EXERCISE REQUIREMENTS: The entries must be repeated verbatim, and their images left out.

[Source texts of formatted documents]
◆ ◆ ◆ ◆ ◆
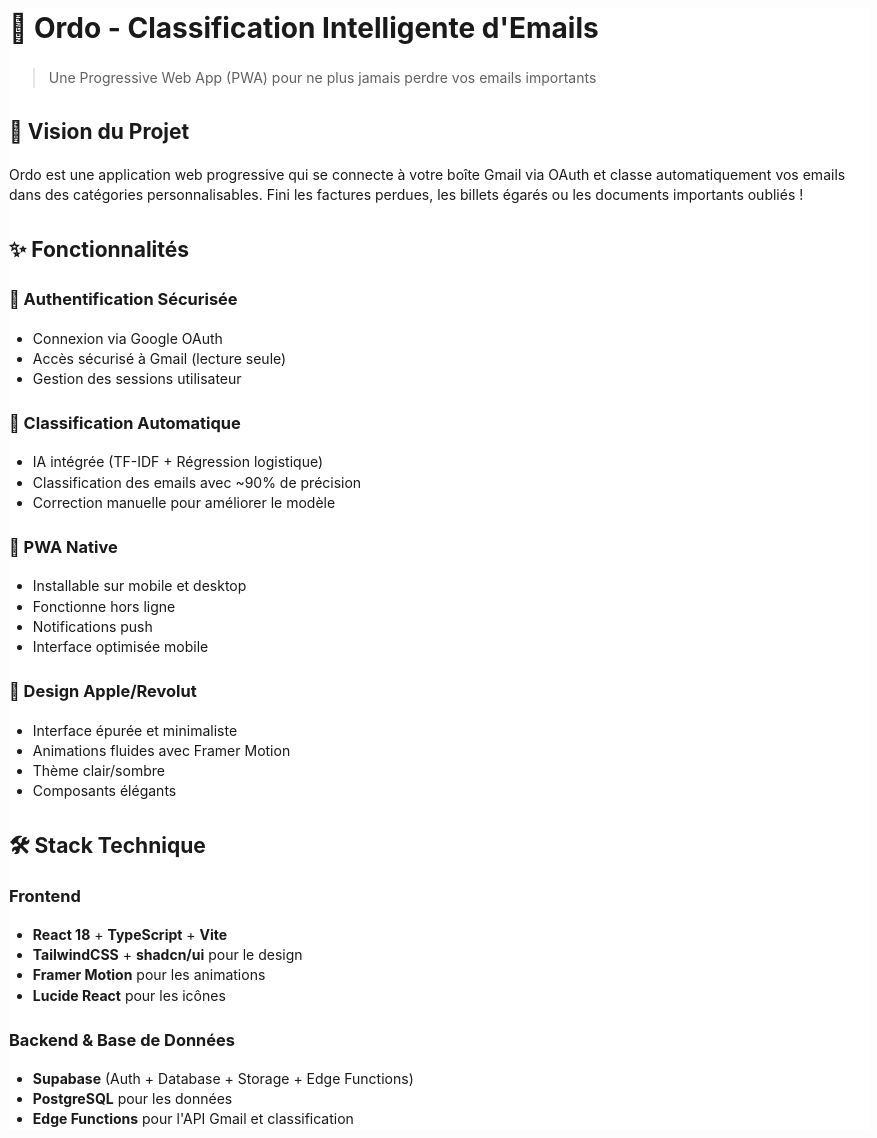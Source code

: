 # 📧 Ordo - Classification Intelligente d'Emails

> Une Progressive Web App (PWA) pour ne plus jamais perdre vos emails importants

## 🎯 Vision du Projet

Ordo est une application web progressive qui se connecte à votre boîte Gmail via OAuth et classe automatiquement vos emails dans des catégories personnalisables. Fini les factures perdues, les billets égarés ou les documents importants oubliés !

## ✨ Fonctionnalités

### 🔐 Authentification Sécurisée
- Connexion via Google OAuth
- Accès sécurisé à Gmail (lecture seule)
- Gestion des sessions utilisateur

### 🤖 Classification Automatique
- IA intégrée (TF-IDF + Régression logistique)
- Classification des emails avec ~90% de précision
- Correction manuelle pour améliorer le modèle

### 📱 PWA Native
- Installable sur mobile et desktop
- Fonctionne hors ligne
- Notifications push
- Interface optimisée mobile

### 🎨 Design Apple/Revolut
- Interface épurée et minimaliste
- Animations fluides avec Framer Motion
- Thème clair/sombre
- Composants élégants

## 🛠️ Stack Technique

### Frontend
- **React 18** + **TypeScript** + **Vite**
- **TailwindCSS** + **shadcn/ui** pour le design
- **Framer Motion** pour les animations
- **Lucide React** pour les icônes

### Backend & Base de Données
- **Supabase** (Auth + Database + Storage + Edge Functions)
- **PostgreSQL** pour les données
- **Edge Functions** pour l'API Gmail et classification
◆ ◆ ◆ ◆ ◆
ANSWER SECTION:
Source code

: # 📧 Ordo - Classification Intelligente d'Emails

> Une Progressive Web App (PWA) pour ne plus jamais perdre vos emails importants

## 🎯 Vision du Projet

Ordo est une application web progressive qui se connecte à votre boîte Gmail via OAuth et classe automatiquement vos emails dans des catégories personnalisables. Fini les factures perdues, les billets égarés ou les documents importants oubliés !

## ✨ Fonctionnalités

### 🔐 Authentification Sécurisée
- Connexion via Google OAuth
- Accès sécurisé à Gmail (lecture seule)
- Gestion des sessions utilisateur

### 🤖 Classification Automatique
- IA intégrée (TF-IDF + Régression logistique)
- Classification des emails avec ~90% de précision
- Correction manuelle pour améliorer le modèle

### 📱 PWA Native
- Installable sur mobile et desktop
- Fonctionne hors ligne
- Notifications push
- Interface optimisée mobile

### 🎨 Design Apple/Revolut
- Interface épurée et minimaliste
- Animations fluides avec Framer Motion
- Thème clair/sombre
- Composants élégants

## 🛠️ Stack Technique

### Frontend
- **React 18** + **TypeScript** + **Vite**
- **TailwindCSS** + **shadcn/ui** pour le design
- **Framer Motion** pour les animations
- **Lucide React** pour les icônes

### Backend & Base de Données
- **Supabase** (Auth + Database + Storage + Edge Functions)
- **PostgreSQL** pour les données
- **Edge Functions** pour l'API Gmail et classification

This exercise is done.